WEWS was not just a vehicle for entertaining variety shows, it was also used for educating children. There was "Captain Penny;" "Mr. Jingeling," who made his yearly appearance during the Christmas season. There was also the "Romper Room" show, hosted by Barbara Plummer.
"Romper Room" was a daily routine every morning for toddlers and their moms. The children were encouraged to play games, read books and learn how to count along with the children of "Romper Room." The most significant part of the show was the magic mirror. Miss Barbara looked into the mirror to say hi to all the children watching the show. The magic mirror was very important to the children, and to the mothers as well. In fact, mothers would write in to WEWS with their children's names.
"The Morning Exchange" was the longest running local daily talk show of its kind. It made No. 1 in the ratings before reaching its one-year anniversary. "The Morning Exchange" later served as the model for well-known morning shows, like "Good Morning America." The show was the ideal of former general manager Don Perris and producer Bill Baker. The hosts of the first "Morning Exchange" were a dynamic trio of Alan Douglas, Liz Richards and Don Webster. News anchor Joel Rose also played a role in the show.
Changes during the first year composed a cast that everyone remembers: Liz Richards, Don Webster and Fred Griffith. The three had great chemistry. Over the years seated next to Griffith, there was a succession of popular co-hosts, including Jan Jones, Randi Hall, Lee Jordan and Connie Dieken.
In 1997, "The Morning Exchange" celebrated its silver anniversary as daytime's longest-running television show of its kind. WEWS has been successful for its variety shows, children's programs, game shows or even its talk shows. Before "The Morning Exchange" became an important part of daytime television, a television pioneer, Dorothy Fuldheim, was already setting the standard for the "talk-and-interview format" on television. She spoke her mind on and off camera, and provided Cleveland with a television conscience. She was known for her interviews, travel reports, but especially for her commentaries.
Another major force behind NewsChannel5's success over the years was Ted Henry, who joined the WEWS staff in 1972. He worked first as a news producer, then as weekend anchor. Ted was named weekday anchor of the 6 and 11 p.m. news in 1975 and held that position until May 2009.
During his tenure, Henry, a Canton native, reported on issues of importance to residents in northeast Ohio. Additionally, Henry traveled extensively to bring significant stories of interest home to WEWS viewers. Henry covered political conventions.

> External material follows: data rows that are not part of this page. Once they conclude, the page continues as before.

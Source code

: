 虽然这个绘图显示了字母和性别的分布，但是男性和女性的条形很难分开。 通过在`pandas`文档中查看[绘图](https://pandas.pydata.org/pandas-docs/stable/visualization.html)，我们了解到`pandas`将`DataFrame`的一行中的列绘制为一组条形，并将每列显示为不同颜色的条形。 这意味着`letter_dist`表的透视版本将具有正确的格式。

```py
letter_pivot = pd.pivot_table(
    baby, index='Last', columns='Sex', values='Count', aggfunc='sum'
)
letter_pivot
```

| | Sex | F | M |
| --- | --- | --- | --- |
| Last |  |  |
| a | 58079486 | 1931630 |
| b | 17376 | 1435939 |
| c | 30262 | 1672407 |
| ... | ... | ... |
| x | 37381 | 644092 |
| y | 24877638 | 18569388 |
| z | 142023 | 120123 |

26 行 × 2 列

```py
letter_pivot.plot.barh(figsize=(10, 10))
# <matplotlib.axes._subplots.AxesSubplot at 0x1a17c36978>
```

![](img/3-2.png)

He went to Israel six times to cover the war crimes trial of John Demjanjuk, documented the Berlin Wall’s fall and reported live from Rome after the death of Pope John Paul II.
WEWS has been successful for covering some of the most compelling stories that have touched everyone's lives, like the Kent State shootings, the blizzard of 1977, and the election of the first black mayor of a major U.S. city.
WEWS continues to strive to be the first and the best.